Volume 13 Supplement 1

Abstracts of the 2011 SCMR/Euro CMR Joint Scientific Sessions

Open Access

Simultaneous 3D left and right coronary artery vessel wall imaging

  • Andrew D Scott1,
  • Jennifer Keegan2 and
  • David N Firmin1
Journal of Cardiovascular Magnetic Resonance201113(Suppl 1):P239

DOI: 10.1186/1532-429X-13-S1-P239

Published: 2 February 2011

Objective

To perform 3D imaging of the left and right coronary vessel walls in a single interleaved acquisition.

Background

Vessel wall imaging is commonly gated to alternate R-waves, in order to increase SNR and minimise artefacts due to RR-interval variation. In previous work with 2D carotid artery wall imaging, the resulting redundant RR-interval has been used to acquire additional parallel slices[1]. We postulate that the redundant RR-interval can be used to image an additional volume in 3D coronary artery wall imaging. In conjunction with highly efficient beat-to-beat respiratory motion correction (B2B-RMC)[2], this could allow high resolution 3D acquisitions of both the left and right coronary walls in ~10minutes.

Methods

A free-breathing 3D spiral coronary artery wall imaging sequence was modified in order to acquire two high resolution 3D volumes (0.7x0.7x3mm resolution, 8 slices (reconstructed to 16x1.5mm), acquisition duration 600 cardiac cycles assuming 100% respiratory efficiency). The first and second volumes were imaged on odd and even cardiac cycles respectively (figure 1). The slab selective dark blood preparation was modified to reinvert two slabs every cardiac cycle. Respiratory motion compensation was performed independently for each artery using retrospective B2B-RMC which has a respiratory efficiency of nearly 100% [2],[3].
Figure 1

Schematic diagram of the simultaneous left and right 3D coronary vessel wall imaging sequence. In each cardiac cycle, the dark blood preparation non-selectively inverts all tissue and selectively reinverts tissue slabs covering the left and right coronary arteries. Left and right coronary artery wall data are acquired on odd and even cardiac cycles respectively. Each imaging block includes the acquisition of a low resolution 3D fat-excitation dataset which is used to track respiratory motion for B2B-RMC [2].
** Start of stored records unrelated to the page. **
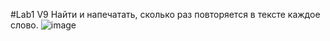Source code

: #Lab1 V9 
Найти и напечатать, сколько раз повторяется в тексте каждое слово.
![image](https://github.com/user-attachments/assets/34066b0b-e47a-4f5a-b3b5-bf1029857a4e)

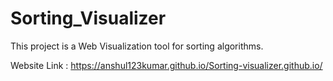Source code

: # Sorting_Visualizer

This project is a Web Visualization tool for sorting algorithms.

Website Link : https://anshul123kumar.github.io/Sorting-visualizer.github.io/

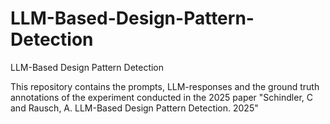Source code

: # LLM-Based-Design-Pattern-Detection
LLM-Based Design Pattern Detection

This repository contains the prompts, LLM-responses and the ground truth annotations of the experiment conducted in the 2025 paper "Schindler, C and Rausch, A. LLM-Based Design Pattern Detection. 2025"

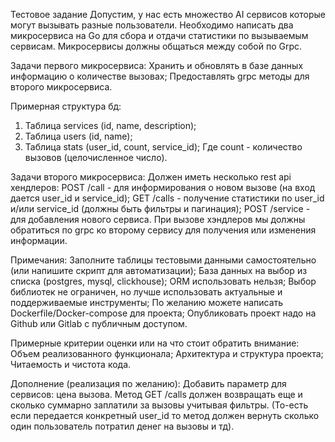 Тестовое задание
Допустим, у нас есть множество AI сервисов которые могут вызывать разные пользователи. Необходимо написать два микросервиса на Go для сбора и отдачи статистики по вызываемым сервисам. Микросервисы должны общаться между собой по Grpc.

Задачи первого микросервиса:
Хранить и обновлять в базе данных информацию о количестве вызовах;
Предоставлять grpc методы для второго микросервиса.

Примерная структура бд:
1. Таблица services (id, name, description);
2. Таблица users (id, name);
3. Таблица stats (user_id, count, service_id);
   Где count - количество вызовов (целочисленное число).

Задачи второго микросервиса:
Должен иметь несколько rest api хендлеров:
POST /call - для информирования о новом вызове (на вход дается user_id и service_id);
GET /calls - получение статистики по user_id и/или service_id (должны быть фильтры и пагинация);
POST /service - для добавления нового сервиса.
При вызове хэндлеров мы должны обратиться по grpc ко второму сервису для получения или изменения информации.




Примечания:
Заполните таблицы тестовыми данными самостоятельно (или напишите скрипт для автоматизации);
База данных на выбор из списка (postgres, mysql, clickhouse);
ORM использовать нельзя;
Выбор библиотек не ограничен, но лучше использовать актуальные и поддерживаемые инструменты;
По желанию можете написать Dockerfile/Docker-compose для проекта;
Опубликовать проект надо на Github или Gitlab с публичным доступом.

Примерные критерии оценки или на что стоит обратить внимание:
Объем реализованного функционала;
Архитектура и структура проекта;
Читаемость и чистота кода.

Дополнение (реализация по желанию):
Добавить параметр для сервисов: цена вызова. Метод GET /calls должен возвращать еще и сколько суммарно заплатили за вызовы учитывая    фильтры. (То-есть если передается конкретный user_id то метод должен вернуть сколько один пользователь потратил денег на вызовы и тд).
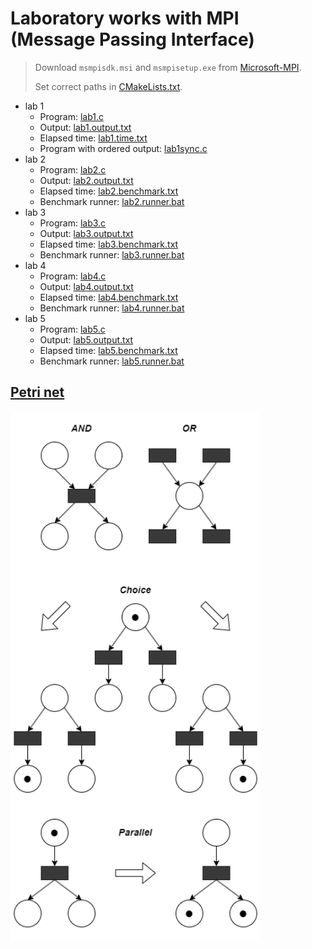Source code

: # Laboratory works with MPI (Message Passing Interface)

> Download `msmpisdk.msi` and `msmpisetup.exe` from
> [Microsoft-MPI](https://github.com/microsoft/Microsoft-MPI/releases).
>
> Set correct paths in [CMakeLists.txt](CMakeLists.txt).

- lab 1
    - Program: [lab1.c](lab1.c)
    - Output: [lab1.output.txt](lab1.output.txt)
    - Elapsed time: [lab1.time.txt](lab1.time.txt)
    - Program with ordered output: [lab1sync.c](lab1sync.c)
- lab 2
    - Program: [lab2.c](lab2.c)
    - Output: [lab2.output.txt](lab2.output.txt)
    - Elapsed time: [lab2.benchmark.txt](lab2.benchmark.txt)
    - Benchmark runner: [lab2.runner.bat](lab2.runner.bat)
- lab 3
    - Program: [lab3.c](lab3.c)
    - Output: [lab3.output.txt](lab3.output.txt)
    - Elapsed time: [lab3.benchmark.txt](lab3.benchmark.txt)
    - Benchmark runner: [lab3.runner.bat](lab3.runner.bat)
- lab 4
    - Program: [lab4.c](lab4.c)
    - Output: [lab4.output.txt](lab4.output.txt)
    - Elapsed time: [lab4.benchmark.txt](lab4.benchmark.txt)
    - Benchmark runner: [lab4.runner.bat](lab4.runner.bat)
- lab 5
    - Program: [lab5.c](lab5.c)
    - Output: [lab5.output.txt](lab5.output.txt)
    - Elapsed time: [lab5.benchmark.txt](lab5.benchmark.txt)
    - Benchmark runner: [lab5.runner.bat](lab5.runner.bat)

## [Petri net](https://en.wikipedia.org/wiki/Petri_net)

<img src="petri-net.drawio.png" alt="Petri net" width="400px"/>
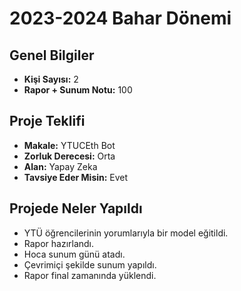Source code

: # 2023-2024 Bahar Dönemi

## Genel Bilgiler
* **Kişi Sayısı:** 2
* **Rapor + Sunum Notu:** 100

## Proje Teklifi
* **Makale:** YTUCEth Bot
* **Zorluk Derecesi:** Orta
* **Alan:** Yapay Zeka
* **Tavsiye Eder Misin:** Evet

## Projede Neler Yapıldı
* YTÜ öğrencilerinin yorumlarıyla bir model eğitildi.
* Rapor hazırlandı.
* Hoca sunum günü atadı.
* Çevrimiçi şekilde sunum yapıldı.
* Rapor final zamanında yüklendi.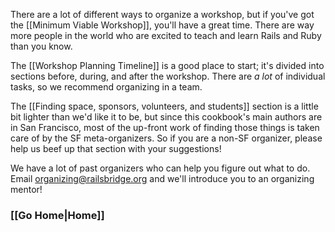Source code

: There are a lot of different ways to organize a workshop, but if you've got the [[Minimum Viable Workshop]], you'll have a great time. There are way more people in the world who are excited to teach and learn Rails and Ruby than you know.

The [[Workshop Planning Timeline]] is a good place to start; it's divided into sections before, during, and after the workshop. There are *a lot* of individual tasks, so we recommend organizing in a team.

The [[Finding space, sponsors, volunteers, and students]] section is a little bit lighter than we'd like it to be, but since this cookbook's main authors are in San Francisco, most of the up-front work of finding those things is taken care of by the SF meta-organizers. So if you are a non-SF organizer, please help us beef up that section with your suggestions!

We have a lot of past organizers who can help you figure out what to do. Email organizing@railsbridge.org and we'll introduce you to an organizing mentor!

### [[Go Home|Home]]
Acquisitions were performed in healthy subjects using a Siemens Avanto 1.5T scanner. The first and second volumes were positioned to obtain cross-sectional left and right coronary images respectively. The first reinversion slab was positioned to selectively reinvert the left coronary artery whilst avoiding reinversion of aortic blood and minimising reinversion of the tissue imaged in the right coronary artery volume. The second reinversion slab was similarly positioned for the right coronary artery. Inversion time was 400ms which is optimal for single R-wave gating at 60beats/minute.

Results

Left and right coronary artery wall images obtained simultaneously in 629 cardiac cycles are shown in figure 2. The respiratory efficiency was 95%. Image quality, respiratory motion compensation and blood suppression is good in both arteries.
Figure 2

Four contiguous slices from the right (top) and left (bottom) coronary artery volumes acquired simultaneously in 629 cardiac cycles using a dark blood 3D spiral acquisition with B2B-RMC. The respiratory efficiency was 95%.

Conclusions

We have demonstrated simultaneous left and right coronary artery wall imaging in the duration required to image a single artery. Used in conjunction with B2B-RMC, this has permitted high resolution 3D imaging of both the left and right coronary walls in approximately 10minutes. Future work will include a comparison with conventional alternate R-wave gating acquisitions and an investigation of the robustness of the technique to changes in RR interval.

Authors’ Affiliations

(1)
Imperial College London
(2)
The Royal Brompton and Harefield NHS Foundation Trust

References

  1. Parker : MRM. 2002Google Scholar
  2. Keegan : JMRI. 2007Google Scholar
  3. Scott : JMRI.

Copyright

© Scott et al; licensee BioMed Central Ltd. 2011

This article is published under license to BioMed Central Ltd. This is an open access article distributed under the terms of the Creative Commons Attribution License (http://creativecommons.org/licenses/by/2.0), which permits unrestricted use, distribution, and reproduction in any medium, provided the original work is properly cited.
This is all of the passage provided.